**Required action**
Give the number of lines in the entries below that contain "largest". Write nothing besides it.

**Dataset entries**
Segment Open

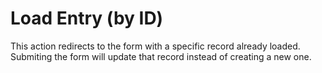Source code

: # Load Entry (by ID)

This action redirects to the form with a specific record already loaded. Submiting the form will update that record instead of creating a new one.

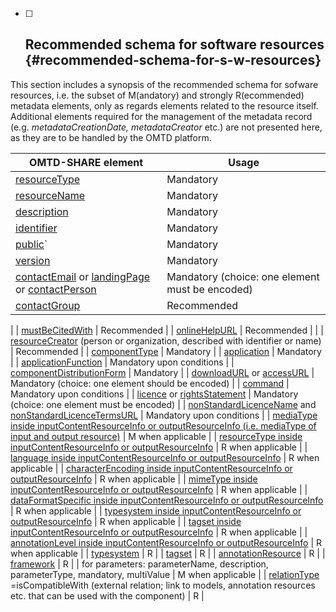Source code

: * [ ] ## Recommended schema for software resources {#recommended-schema-for-s-w-resources}

This section includes a synopsis of the recommended schema for sofware resources, i.e. the subset of M\(andatory\) and strongly R\(ecommended\) metadata elements, only as regards elements related to the resource itself. Additional elements required for the management of the metadata record \(e.g. _metadataCreationDate, metadataCreator_ etc.\) are not presented here, as they are to be handled by the OMTD platform.

| OMTD-SHARE element | Usage |
| --- | --- |
| [resourceType](/components_resourceType.md) | Mandatory |
| [resourceName](/components_resourceName.md) | Mandatory |
| [description](/components_description.md) | Mandatory |
| [identifier](/components_identifier.md) | Mandatory |
| [public](/public)\` | Mandatory |
| [version](/components_version.md) | Mandatory |
| [contactEmail](/components_contactEmail.md) or [landingPage ](/components_landingPage.md)or [contactPerson](/components_contactPerson.md) | Mandatory \(choice: one element must be encoded\) |
| [contactGroup](/components_contactGroup.md) | Recommended |
|
| [mustBeCitedWith](/components_mustBeCitedWith.md) | Recommended |
| [onlineHelpURL](/components_onlineHelpURL.md) | Recommended |
|
| [resourceCreator](/components_resourceCreator.md) \(person or organization, described with identifier or name\) | Recommended |
| [componentType](/components_componentType.md) | Mandatory |
| [application](/components_application.md) | Mandatory |
| [applicationFunction](/components_applicationFunction.md) | Mandatory upon conditions |
| [componentDistributionForm](/components_componentDistributionForm.md) | Mandatory |
| [downloadURL](/components_downloadURL.md) or [accessURL](/components_accessURL.md) | Mandatory \(choice: one element should be encoded\)  |
| [command](/components_command.md) | Mandatory upon conditions |
| [licence](/components_licence.md) or [rightsStatement](/components_rightsStatement.md) | Mandatory (choice: one element must be encoded\)  |
| [nonStandardLicenceName](/components_nonStandardLicenceName.md) and  [nonStandardLicenceTermsURL](/components_nonStandardLicenceTermsURL.md) | Mandatory upon conditions |
| [mediaType inside inputContentResourceInfo or outputResourceInfo \(i.e. mediaType of input and output resource\)](/components_mediaType_inside_inputContentResourceInfo_or_outputResourceInfo.md) | M when applicable |
| [resourceType inside inputContentResourceInfo or outputResourceInfo](/components_resourceType_inside_inputContentResourceInfo_or_outputResourceInfo.md) | R when applicable |
| [language inside inputContentResourceInfo or outputResourceInfo](/components_language_inside_inputContentResourceInfo_or_outputResourceInfo.md) | R when applicable |
| [characterEncoding inside inputContentResourceInfo or outputResourceInfo](/components_characterEncoding_inside_inputContentResourceInfo_or_outputResourceInfo.md) | R when applicable |
| [mimeType inside inputContentResourceInfo or outputResourceInfo](/components_mimeType_inside_inputContentResourceInfo_or_outputResourceInfo.md) | R when applicable |
| [dataFormatSpecific inside inputContentResourceInfo or outputResourceInfo](/components_dataFormatSpecific_inside_inputContentResourceInfo_or_outputResourceInfo.md) | R when applicable |
| [typesystem inside inputContentResourceInfo or outputResourceInfo](/components_typesystem_inside_inputContentResourceInfo_or_outputResourceInfo.md) | R when applicable |
| [tagset inside inputContentResourceInfo or outputResourceInfo](/components_tagset_inside_inputContentResourceInfo_or_outputResourceInfo.md) | R when applicable |
| [annotationLevel inside inputContentResourceInfo or outputResourceInfo](/components_annotationLevel_inside_inputContentResourceInfo_or_outputResourceInfo.md) | R when applicable |
| [typesystem](/components_typesystem_inside_componentDependencies.md) | R |
| [tagset](/components_tagset_inside_componentDependencies.md) | R |
| [annotationResource](/components_annotationResource_inside_componentDependencies.md) | R |
| [framework](/components_framework.md) | R |
| for parameters: parameterName, description, parameterType, mandatory, multiValue | M when applicable |
| [relationType](/compoments_relationType.md) =isCompatibleWith \(external relation; link to models, annotation resources etc. that can be used with the component\) | R |



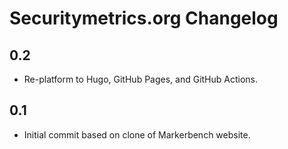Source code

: # Securitymetrics.org Changelog

## 0.2

- Re-platform to Hugo, GitHub Pages, and GitHub Actions.

## 0.1

- Initial commit based on clone of Markerbench website.
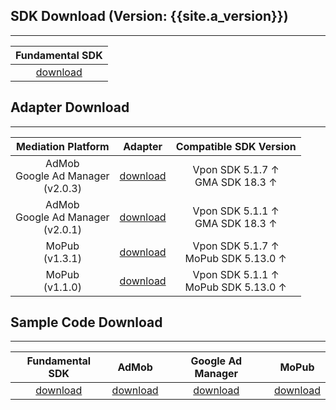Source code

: ## SDK Download (Version: {{site.a_version}})
---

| Fundamental SDK |
|:---------------:|
|[download][1]    |


## Adapter Download
---

| Mediation Platform | Adapter | Compatible SDK Version|
|:------------------:|:-------:|:---:|
| AdMob <br> Google Ad Manager <br> (v2.0.3) | [download][2] | Vpon SDK 5.1.7 ↑ <br> GMA SDK 18.3 ↑ | 
| AdMob <br> Google Ad Manager <br> (v2.0.1) | [download][2] | Vpon SDK 5.1.1 ↑ <br> GMA SDK 18.3 ↑ | 
| MoPub <br> (v1.3.1)| [download][3] | Vpon SDK 5.1.7 ↑ <br> MoPub SDK 5.13.0 ↑ |
| MoPub <br> (v1.1.0)| [download][4] | Vpon SDK 5.1.1 ↑ <br> MoPub SDK 5.13.0 ↑ |

<!-- | Smatto | [download][5] | | -->


## Sample Code Download
---

| Fundamental SDK    | AdMob         | Google Ad Manager | MoPub        |
|:------------------:|:-------------:|:-----------------:|:------------:|
| [download][6]      | [download][7] | [download][7]     | [download][8]| 

<!-- 
Smaato        |
:-------------:|
[download][9] | -->


[1]: https://m.vpadn.com/sdk/vpadn-sdk-obf5110-31101202-2101131633-1f708eb.aar
[2]: https://github.com/vpon-sdk/Vpon-android-examples/tree/master/admob-adapter
[3]: https://github.com/vpon-sdk/Vpon-android-examples/tree/master/adapter/MoPub%20Adapter/v1.3.0
[4]: https://github.com/vpon-sdk/Vpon-android-examples/tree/master/adapter/MoPub%20Adapter/v1.1.0
[5]: https://github.com/vpon-sdk/Vpon-mobile-android-examples/tree/master/Adapter/SmaatoCustomEvents
[6]: https://github.com/vpon-sdk/Vpon-android-examples
[7]: https://github.com/vpon-sdk/Vpon-android-examples/tree/master/admobexample
[8]: https://github.com/vpon-sdk/Vpon-android-examples/tree/master/mopubexample
[9]: https://github.com/vpon-sdk/Vpon-mobile-android-examples/tree/master/Mediation/SmaatoExample
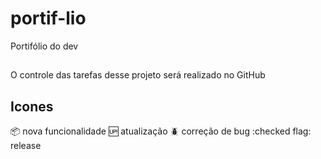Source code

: # portif-lio

Portifólio do dev


##

O controle das tarefas desse projeto será realizado no GitHub
## Icones

:package: nova funcionalidade
:up: atualização
:beetle: correção de bug
:checked flag: release

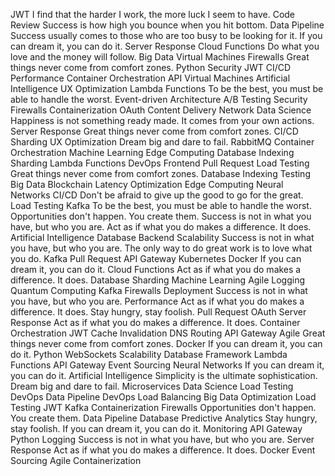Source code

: JWT I find that the harder I work, the more luck I seem to have. Code Review Success is how high you bounce when you hit bottom. Data Pipeline Success usually comes to those who are too busy to be looking for it. If you can dream it, you can do it. Server Response Cloud Functions Do what you love and the money will follow. Big Data Virtual Machines Firewalls Great things never come from comfort zones. Python
Security JWT CI/CD Performance Container Orchestration API Virtual Machines Artificial Intelligence UX Optimization Lambda Functions To be the best, you must be able to handle the worst. Event-driven Architecture
A/B Testing Security Firewalls Containerization OAuth Content Delivery Network Data Science Happiness is not something ready made. It comes from your own actions. Server Response Great things never come from comfort zones. CI/CD Sharding UX Optimization Dream big and dare to fail.
RabbitMQ Container Orchestration Machine Learning Edge Computing Database Indexing Sharding Lambda Functions DevOps Frontend Pull Request Load Testing
Great things never come from comfort zones. Database Indexing Testing Big Data Blockchain Latency Optimization Edge Computing Neural Networks CI/CD Don't be afraid to give up the good to go for the great. Load Testing Kafka To be the best, you must be able to handle the worst.
Opportunities don't happen. You create them. Success is not in what you have, but who you are. Act as if what you do makes a difference. It does. Artificial Intelligence Database Backend
Scalability Success is not in what you have, but who you are. The only way to do great work is to love what you do. Kafka Pull Request API Gateway Kubernetes Docker If you can dream it, you can do it. Cloud Functions Act as if what you do makes a difference. It does.
Database Sharding Machine Learning Agile Logging Quantum Computing Kafka Firewalls Deployment Success is not in what you have, but who you are. Performance Act as if what you do makes a difference. It does. Stay hungry, stay foolish. Pull Request OAuth
Server Response Act as if what you do makes a difference. It does. Container Orchestration JWT Cache Invalidation DNS Routing API Gateway Agile Great things never come from comfort zones. Docker If you can dream it, you can do it. Python WebSockets Scalability Database
Framework Lambda Functions API Gateway Event Sourcing Neural Networks If you can dream it, you can do it. Artificial Intelligence Simplicity is the ultimate sophistication. Dream big and dare to fail. Microservices Data Science Load Testing DevOps Data Pipeline
DevOps Load Balancing Big Data Optimization Load Testing JWT Kafka Containerization Firewalls Opportunities don't happen. You create them. Data Pipeline Database Predictive Analytics Stay hungry, stay foolish.
If you can dream it, you can do it. Monitoring API Gateway Python Logging Success is not in what you have, but who you are. Server Response Act as if what you do makes a difference. It does. Docker Event Sourcing Agile Containerization
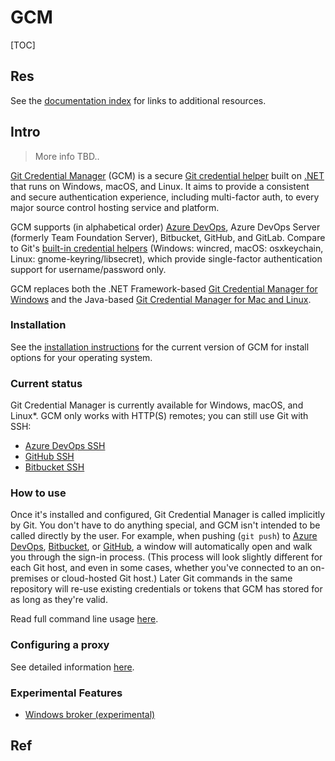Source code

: # GCM

[TOC]



## Res
See the [documentation index](https://github.com/GitCredentialManager/git-credential-manager/blob/release/docs/README.md) for links to additional resources.



## Intro
>  More info TBD..

[Git Credential Manager](https://github.com/GitCredentialManager/git-credential-manager) (GCM) is a secure [Git credential helper](https://git-scm.com/docs/gitcredentials) built on [.NET](https://dotnet.microsoft.com/) that runs on Windows, macOS, and Linux. It aims to provide a consistent and secure authentication experience, including multi-factor auth, to every major source control hosting service and platform.

GCM supports (in alphabetical order) [Azure DevOps](https://dev.azure.com/), Azure DevOps Server (formerly Team Foundation Server), Bitbucket, GitHub, and GitLab. Compare to Git's [built-in credential helpers](https://git-scm.com/book/en/v2/Git-Tools-Credential-Storage) (Windows: wincred, macOS: osxkeychain, Linux: gnome-keyring/libsecret), which provide single-factor authentication support for username/password only.

GCM replaces both the .NET Framework-based [Git Credential Manager for Windows](https://github.com/microsoft/Git-Credential-Manager-for-Windows) and the Java-based [Git Credential Manager for Mac and Linux](https://github.com/microsoft/Git-Credential-Manager-for-Mac-and-Linux).


### Installation
See the [installation instructions](https://github.com/GitCredentialManager/git-credential-manager/blob/release/docs/install.md) for the current version of GCM for install options for your operating system.


### Current status
Git Credential Manager is currently available for Windows, macOS, and Linux*. GCM only works with HTTP(S) remotes; you can still use Git with SSH:

- [Azure DevOps SSH](https://docs.microsoft.com/en-us/azure/devops/repos/git/use-ssh-keys-to-authenticate?view=azure-devops)
- [GitHub SSH](https://help.github.com/en/articles/connecting-to-github-with-ssh)
- [Bitbucket SSH](https://confluence.atlassian.com/bitbucket/ssh-keys-935365775.html)


### How to use
Once it's installed and configured, Git Credential Manager is called implicitly by Git. You don't have to do anything special, and GCM isn't intended to be called directly by the user. For example, when pushing (`git push`) to [Azure DevOps](https://dev.azure.com/), [Bitbucket](https://bitbucket.org/), or [GitHub](https://github.com/), a window will automatically open and walk you through the sign-in process. (This process will look slightly different for each Git host, and even in some cases, whether you've connected to an on-premises or cloud-hosted Git host.) Later Git commands in the same repository will re-use existing credentials or tokens that GCM has stored for as long as they're valid.

Read full command line usage [here](https://github.com/GitCredentialManager/git-credential-manager/blob/release/docs/usage.md).


### Configuring a proxy
See detailed information [here](https://github.com/GitCredentialManager/git-credential-manager/blob/release/docs/netconfig.md#http-proxy).


### Experimental Features
- [Windows broker (experimental)](https://github.com/GitCredentialManager/git-credential-manager/blob/release/docs/windows-broker.md)



## Ref

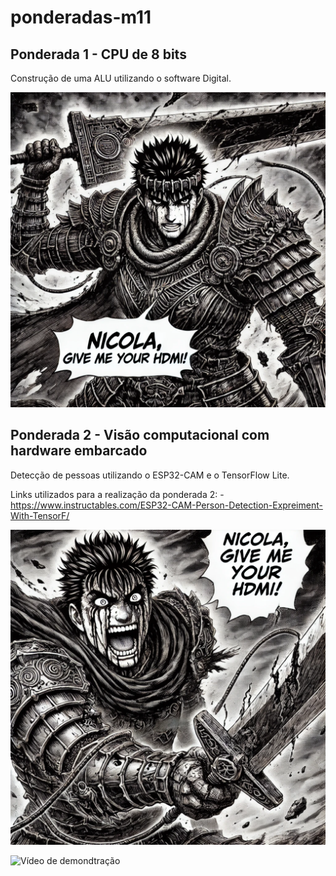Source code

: # ponderadas-m11

## Ponderada 1 - CPU de 8 bits

Construção de uma ALU utilizando o software Digital.

![Nicola1](./ponderada1/Nicola1.webp)

## Ponderada 2 - Visão computacional com hardware embarcado

Detecção de pessoas utilizando o ESP32-CAM e o TensorFlow Lite.

Links utilizados para a realização da ponderada 2:
    - https://www.instructables.com/ESP32-CAM-Person-Detection-Expreiment-With-TensorF/

![Nicola2](./ponderada2/Nicola2.webp)

![Vídeo de demondtração](https://youtu.be/t2okPBMkaIk)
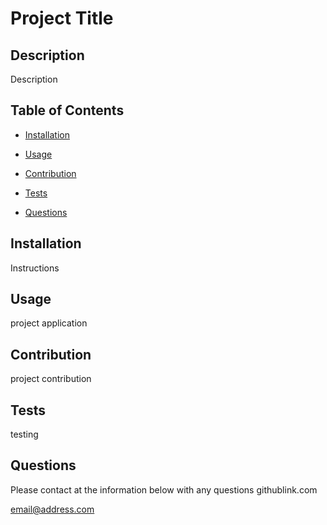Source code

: # Project Title


  ## Description
Description

  ## Table of Contents 
  
  * [Installation](#installation)
  
  * [Usage](#usage)

  * [Contribution](#contribution)

  * [Tests](#tests)

  * [Questions](#questions)

  

  ## Installation 
Instructions
  ## Usage
project application
  ## Contribution
project contribution
  ## Tests
testing



  ## Questions 
  Please contact at the information below with any questions
  githublink.com 

  email@address.com
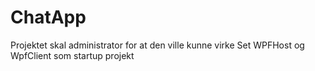 # ChatApp
Projektet skal administrator for at den ville kunne virke
Set WPFHost og WpfClient som startup projekt
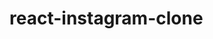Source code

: # react-instagram-clone
 
<!-- //https://www.youtube.com/watch?v=7FTfFsk4nWU  -->
<!-- //https://www.youtube.com/watch?v=vj74y3rbjtA 59.40 -->
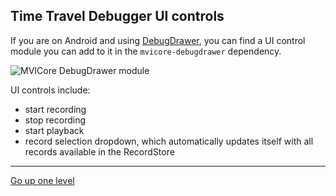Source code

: ## Time Travel Debugger UI controls

If you are on Android and using [DebugDrawer](https://github.com/palaima/DebugDrawer), you can find a UI control module you can add to it in the `mvicore-debugdrawer` dependency.

![MVICore DebugDrawer module](https://i.imgur.com/AXfyo9r.png)

UI controls include:
- start recording
- stop recording
- start playback
- record selection dropdown, which automatically updates itself with all records available in the RecordStore

---

[Go up one level](README.md)
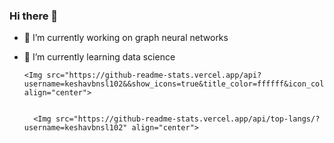 ### Hi there 👋

- 🔭 I’m currently working on graph neural networks
- 🌱 I’m currently learning data science 

   
      <Img src="https://github-readme-stats.vercel.app/api?         username=keshavbnsl102&&show_icons=true&title_color=ffffff&icon_color=bb2acf&text_color=daf7dc&bg_color=151515" align="center">
   
    
        <Img src="https://github-readme-stats.vercel.app/api/top-langs/?username=keshavbnsl102" align="center">
    
  
 
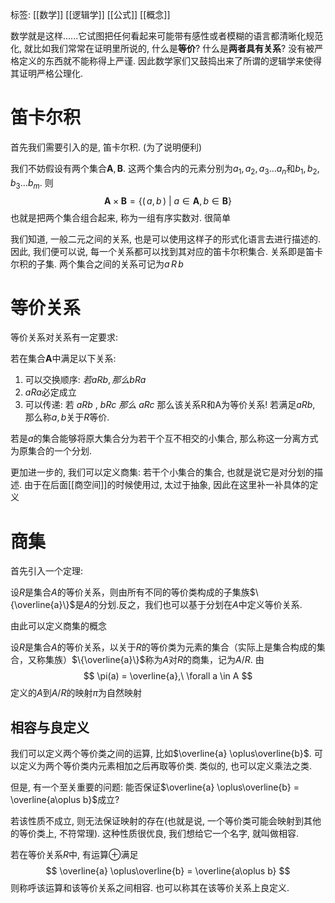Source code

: 标签: [[数学]] [[逻辑学]] [[公式]] [[概念]]

数学就是这样......它试图把任何看起来可能带有感性或者模糊的语言都清晰化规范化, 就比如我们常常在证明里所说的, 什么是**等价**? 什么是**两者具有关系**? 没有被严格定义的东西就不能称得上严谨. 因此数学家们又鼓捣出来了所谓的逻辑学来使得其证明严格公理化. 

# 笛卡尔积

首先我们需要引入的是, 笛卡尔积. (为了说明便利)

我们不妨假设有两个集合$\mathbf{A}, \mathbf{B}$. 这两个集合内的元素分别为$a_{1}, a_{2}, a_{3}\dots a_{n}$和$b_{1}, b_{2},b_{3}\dots b_{m}$. 则
$$
\mathbf{A} \times \mathbf{B} = \{(\,a, b\,)\ |\ a\in \mathbf{A}, b\in \mathbf{B}\}
$$
也就是把两个集合组合起来, 称为一组有序实数对. 很简单

我们知道, 一般二元之间的关系, 也是可以使用这样子的形式化语言去进行描述的. 因此, 我们便可以说, 每一个关系都可以找到其对应的笛卡尔积集合. 关系即是笛卡尔积的子集. 两个集合之间的关系可记为$a\,R\,b$

# 等价关系

等价关系对关系有一定要求: 

若在集合$\mathbf{A}$中满足以下关系:
1. 可以交换顺序: $若aRb, 那么bRa$
2. $aRa$必定成立
3. 可以传递: $\text{若}\ aRb\ ,\ bRc\ 那么\ aRc$
那么该关系R和A为等价关系! 若满足$aRb$, 那么称$a, b$关于$R$等价. 

若是$a$的集合能够将原大集合分为若干个互不相交的小集合, 那么称这一分离方式为原集合的一个分划. 

更加进一步的, 我们可以定义商集: 若干个小集合的集合, 也就是说它是对分划的描述. 由于在后面[[商空间]]的时候使用过, 太过于抽象, 因此在这里补一补具体的定义

# 商集

首先引入一个定理: 

设$R$是集合$A$的等价关系，则由所有不同的等价类构成的子集族$\{\overline{a}\}$是$A$的分划.反之，我们也可以基于分划在$A$中定义等价关系.

由此可以定义商集的概念

设$R$是集合$A$的等价关系，以关于$R$的等价类为元素的集合（实际上是集合构成的集合，又称集族）$\{\overline{a}\}$称为$A$对$R$的商集，记为$A/R$. 由
$$
\pi(a) = \overline{a},\ \forall a \in A
$$
定义的$A$到$A/R$的映射$\pi$为自然映射

## 相容与良定义

我们可以定义两个等价类之间的运算, 比如$\overline{a} \oplus\overline{b}$. 可以定义为两个等价类内元素相加之后再取等价类. 类似的, 也可以定义乘法之类. 

但是, 有一个至关重要的问题: 能否保证$\overline{a} \oplus\overline{b} = \overline{a\oplus b}$成立? 

若该性质不成立, 则无法保证映射的存在(也就是说, 一个等价类可能会映射到其他的等价类上, 不符常理). 这种性质很优良, 我们想给它一个名字, 就叫做相容. 

若在等价关系$R$中, 有运算$\oplus$满足
$$
\overline{a} \oplus\overline{b} = \overline{a\oplus b}
$$
则称呼该运算和该等价关系之间相容. 也可以称其在该等价关系上良定义. 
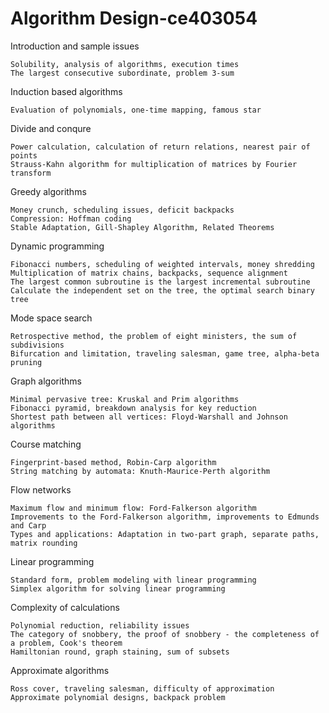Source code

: # Algorithm Design-ce403054
<p>Introduction and sample issues <pre><code>Solubility, analysis of algorithms, execution times
The largest consecutive subordinate, problem 3-sum</code></pre></p>
<p>Induction based algorithms<pre><code>Evaluation of polynomials, one-time mapping, famous star
</code></pre>
</p>
<p>Divide and conqure<pre><code>Power calculation, calculation of return relations, nearest pair of points
Strauss-Kahn algorithm for multiplication of matrices by Fourier transform
</code></pre>
</p>
<p>Greedy algorithms<pre><code>Money crunch, scheduling issues, deficit backpacks
Compression: Hoffman coding
Stable Adaptation, Gill-Shapley Algorithm, Related Theorems</code></pre></p>
<p>Dynamic programming<pre><code>Fibonacci numbers, scheduling of weighted intervals, money shredding
Multiplication of matrix chains, backpacks, sequence alignment
The largest common subroutine is the largest incremental subroutine
Calculate the independent set on the tree, the optimal search binary tree</code></pre></p>
<p>Mode space search<pre><code>Retrospective method, the problem of eight ministers, the sum of subdivisions
Bifurcation and limitation, traveling salesman, game tree, alpha-beta pruning</code></pre></p>
<p>Graph algorithms<pre><code>Minimal pervasive tree: Kruskal and Prim algorithms
Fibonacci pyramid, breakdown analysis for key reduction
Shortest path between all vertices: Floyd-Warshall and Johnson algorithms </code></pre></p><p>
Course matching<pre><code>Fingerprint-based method, Robin-Carp algorithm
String matching by automata: Knuth-Maurice-Perth algorithm 
</code></pre></p>
<p>Flow networks<pre><code>Maximum flow and minimum flow: Ford-Falkerson algorithm
Improvements to the Ford-Falkerson algorithm, improvements to Edmunds and Carp
Types and applications: Adaptation in two-part graph, separate paths, matrix rounding</code></pre></p>
<p>Linear programming<pre><code>Standard form, problem modeling with linear programming
Simplex algorithm for solving linear programming </code></pre></p>
<p>Complexity of calculations <pre><code>Polynomial reduction, reliability issues
The category of snobbery, the proof of snobbery - the completeness of a problem, Cook's theorem
Hamiltonian round, graph staining, sum of subsets</code></pre></p>
<p>Approximate algorithms<pre><code>Ross cover, traveling salesman, difficulty of approximation
Approximate polynomial designs, backpack problem </code></pre></p>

Segment Closed

**Your solution**
2